WORK REQUIRED — Where does the word "list" show up in the records? Copy every line that has it.

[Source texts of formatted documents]
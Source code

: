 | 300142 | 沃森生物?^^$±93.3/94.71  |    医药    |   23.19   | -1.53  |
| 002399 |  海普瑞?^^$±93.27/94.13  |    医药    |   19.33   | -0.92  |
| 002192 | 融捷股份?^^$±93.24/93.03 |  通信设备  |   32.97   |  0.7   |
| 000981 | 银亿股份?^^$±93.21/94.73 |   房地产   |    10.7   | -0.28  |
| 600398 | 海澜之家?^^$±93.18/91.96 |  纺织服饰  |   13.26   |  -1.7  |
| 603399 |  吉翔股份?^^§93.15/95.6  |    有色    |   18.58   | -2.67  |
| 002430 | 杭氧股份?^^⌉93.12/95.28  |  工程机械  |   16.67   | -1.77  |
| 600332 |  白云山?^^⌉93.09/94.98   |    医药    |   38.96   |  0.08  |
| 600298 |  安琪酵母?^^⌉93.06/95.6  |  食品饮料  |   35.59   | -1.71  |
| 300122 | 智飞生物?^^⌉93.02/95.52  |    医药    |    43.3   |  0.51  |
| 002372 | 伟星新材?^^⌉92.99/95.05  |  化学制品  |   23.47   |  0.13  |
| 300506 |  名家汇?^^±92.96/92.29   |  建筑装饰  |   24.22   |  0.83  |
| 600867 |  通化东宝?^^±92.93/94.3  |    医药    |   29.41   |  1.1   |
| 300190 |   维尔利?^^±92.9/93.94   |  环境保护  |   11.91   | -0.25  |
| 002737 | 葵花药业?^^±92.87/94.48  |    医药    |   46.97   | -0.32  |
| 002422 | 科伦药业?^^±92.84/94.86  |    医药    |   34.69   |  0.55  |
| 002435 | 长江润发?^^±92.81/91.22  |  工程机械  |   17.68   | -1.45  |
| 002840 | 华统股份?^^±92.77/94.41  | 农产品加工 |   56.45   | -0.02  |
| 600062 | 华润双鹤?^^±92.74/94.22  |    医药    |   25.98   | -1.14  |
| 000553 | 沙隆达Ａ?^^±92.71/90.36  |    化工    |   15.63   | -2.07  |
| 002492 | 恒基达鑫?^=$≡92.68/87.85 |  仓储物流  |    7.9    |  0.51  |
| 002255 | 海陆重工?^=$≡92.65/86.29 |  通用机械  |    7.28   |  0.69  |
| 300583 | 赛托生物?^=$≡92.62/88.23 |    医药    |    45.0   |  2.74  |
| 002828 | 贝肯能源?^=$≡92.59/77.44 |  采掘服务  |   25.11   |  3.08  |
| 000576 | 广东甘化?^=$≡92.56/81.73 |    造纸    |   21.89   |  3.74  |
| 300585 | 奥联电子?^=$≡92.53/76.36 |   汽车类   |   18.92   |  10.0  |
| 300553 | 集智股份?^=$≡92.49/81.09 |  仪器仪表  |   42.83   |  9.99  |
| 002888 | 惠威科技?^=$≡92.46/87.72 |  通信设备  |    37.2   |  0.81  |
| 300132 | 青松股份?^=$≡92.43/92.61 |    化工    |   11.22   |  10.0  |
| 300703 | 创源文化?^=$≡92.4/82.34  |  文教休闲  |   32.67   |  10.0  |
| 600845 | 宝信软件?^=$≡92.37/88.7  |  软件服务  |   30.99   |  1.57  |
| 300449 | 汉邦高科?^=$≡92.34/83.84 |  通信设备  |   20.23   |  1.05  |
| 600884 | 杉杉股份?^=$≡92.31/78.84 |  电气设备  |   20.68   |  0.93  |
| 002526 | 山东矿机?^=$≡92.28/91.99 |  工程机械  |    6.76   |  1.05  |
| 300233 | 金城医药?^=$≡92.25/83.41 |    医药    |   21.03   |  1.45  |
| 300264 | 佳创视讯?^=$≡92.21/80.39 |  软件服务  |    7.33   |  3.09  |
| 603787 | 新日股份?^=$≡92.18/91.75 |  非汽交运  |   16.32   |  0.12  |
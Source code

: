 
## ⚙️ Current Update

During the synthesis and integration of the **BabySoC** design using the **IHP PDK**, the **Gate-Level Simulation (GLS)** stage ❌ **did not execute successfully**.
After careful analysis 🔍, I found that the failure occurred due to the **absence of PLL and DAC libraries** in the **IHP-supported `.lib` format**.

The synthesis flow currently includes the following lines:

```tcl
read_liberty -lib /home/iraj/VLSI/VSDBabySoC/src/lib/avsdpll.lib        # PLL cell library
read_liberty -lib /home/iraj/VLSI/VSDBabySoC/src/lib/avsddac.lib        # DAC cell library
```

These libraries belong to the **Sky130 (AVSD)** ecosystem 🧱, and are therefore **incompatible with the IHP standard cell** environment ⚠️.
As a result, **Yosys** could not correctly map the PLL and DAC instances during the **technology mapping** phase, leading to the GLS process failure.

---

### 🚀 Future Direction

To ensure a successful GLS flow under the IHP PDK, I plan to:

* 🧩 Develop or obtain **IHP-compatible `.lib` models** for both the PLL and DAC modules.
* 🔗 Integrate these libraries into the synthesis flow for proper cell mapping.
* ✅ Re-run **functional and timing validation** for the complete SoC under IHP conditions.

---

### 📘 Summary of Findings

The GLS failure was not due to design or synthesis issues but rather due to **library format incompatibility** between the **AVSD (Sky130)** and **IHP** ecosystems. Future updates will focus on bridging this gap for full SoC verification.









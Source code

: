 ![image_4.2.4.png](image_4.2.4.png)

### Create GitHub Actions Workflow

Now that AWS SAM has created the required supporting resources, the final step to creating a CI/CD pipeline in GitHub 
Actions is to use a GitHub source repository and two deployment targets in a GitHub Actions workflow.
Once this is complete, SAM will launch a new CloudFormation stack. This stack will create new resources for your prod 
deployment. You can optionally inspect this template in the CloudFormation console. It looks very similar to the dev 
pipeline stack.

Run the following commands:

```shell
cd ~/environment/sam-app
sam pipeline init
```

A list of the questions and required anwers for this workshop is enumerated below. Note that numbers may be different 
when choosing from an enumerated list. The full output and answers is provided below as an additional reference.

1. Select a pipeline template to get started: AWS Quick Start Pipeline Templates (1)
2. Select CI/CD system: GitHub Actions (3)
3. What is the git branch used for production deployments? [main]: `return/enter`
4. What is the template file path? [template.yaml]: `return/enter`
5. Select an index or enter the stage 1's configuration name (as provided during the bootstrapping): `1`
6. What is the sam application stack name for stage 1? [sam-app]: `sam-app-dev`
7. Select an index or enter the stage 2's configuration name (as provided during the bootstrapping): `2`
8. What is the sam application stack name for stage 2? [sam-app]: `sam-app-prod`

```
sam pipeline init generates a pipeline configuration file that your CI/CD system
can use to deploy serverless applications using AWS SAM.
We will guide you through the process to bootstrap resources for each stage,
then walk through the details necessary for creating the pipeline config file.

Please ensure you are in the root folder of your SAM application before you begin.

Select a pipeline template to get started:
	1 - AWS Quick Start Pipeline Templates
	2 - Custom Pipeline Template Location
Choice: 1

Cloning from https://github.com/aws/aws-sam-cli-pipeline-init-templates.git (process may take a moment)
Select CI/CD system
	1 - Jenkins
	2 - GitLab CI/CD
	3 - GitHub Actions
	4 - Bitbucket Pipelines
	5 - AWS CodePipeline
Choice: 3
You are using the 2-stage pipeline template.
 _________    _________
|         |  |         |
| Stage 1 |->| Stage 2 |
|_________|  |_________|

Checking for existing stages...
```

TASK SOLUTION —
A list of the questions and required anwers for this workshop is enumerated below. Note that numbers may be different 
when choosing from an enumerated list. The full output and answers is provided below as an additional reference.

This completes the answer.